Der Kommunismus, erinnere ich höflich, gilt Marx als derjenige Zustand des Gemeinwesens, da alle Grundbedürfnisse befriedigt sind und jenseits der materiellen Produktion das „Reich der Freiheit“ beginnt, darin jeglicher, statt einen Beruf, mehrerlei Beschäftigungen lustvoll kenntnisreich nachgeht; ganz marxistisch bestand Leising damals darauf, kein Dichter zu sein, sondern jemand, der auch dichtet. 1975 freilich, als seine Gedichtsammlung Poesiealbum 97 in der DDR herauskam, war die jugendliche Gewißheit dahin; es hieß nun
Der Mensch lebt nicht von Brot allein
Es müßte ganz schnell Kommunismus sein.
− die Utopie wird als Nirgend-Ort kenntlich gemacht, gleichwohl als Ideal hochgehalten. Was aber 1990, da Langewiesche-Brandt unter dem Titel Gebrochen deutsch die fünfunddreißig Gedichte umfassende bibliophile Gesamtausgabe vorbereitete? „Kommunismus“ war als Schimpfwort zerredet, der eigene Erläuterer mochte Richard nicht werden; andererseits, mag er in seinem Herzen „voll fröhlicher Kälte“ – die Formel ist von 1967 – erwogen haben, war es schade um das schöne Gebilde, und ein Chemnitzer Sachse läßt nichts umkommen.
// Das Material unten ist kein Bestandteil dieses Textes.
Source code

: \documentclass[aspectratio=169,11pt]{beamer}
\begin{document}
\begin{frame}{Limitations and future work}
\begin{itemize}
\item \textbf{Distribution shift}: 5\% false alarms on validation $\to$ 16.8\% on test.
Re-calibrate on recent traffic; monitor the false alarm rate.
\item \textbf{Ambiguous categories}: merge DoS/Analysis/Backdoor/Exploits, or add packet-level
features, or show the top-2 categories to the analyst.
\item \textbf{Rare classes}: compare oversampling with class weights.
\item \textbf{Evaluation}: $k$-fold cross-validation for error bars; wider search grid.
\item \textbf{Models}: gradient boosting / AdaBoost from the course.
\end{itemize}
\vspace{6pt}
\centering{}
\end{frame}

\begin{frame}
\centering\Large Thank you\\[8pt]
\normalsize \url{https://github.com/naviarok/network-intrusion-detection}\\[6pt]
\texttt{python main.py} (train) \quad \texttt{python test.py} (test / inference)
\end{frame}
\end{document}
So daß er, Meister Hegel folgend, die Schlußstrophe aufhob (bewahrte, annihilierte, auf höhere Stufe lüpfte); die Fassung letzter Hand lautet
Der Mensch lebt nicht von Brot allein
Aber es muß da sein.
(mit dem Akzent auf „da“): Richard war, bei aller Liebenswürdigkeit im Umgang, einer der dickköpfigsten Menschen dieser Erde, die Nachwelt verdankt seiner Sturheit die kürzeste und vollständigste Beschreibung einer wünschenswerten Menschheitsverfassung, die sich denken läßt.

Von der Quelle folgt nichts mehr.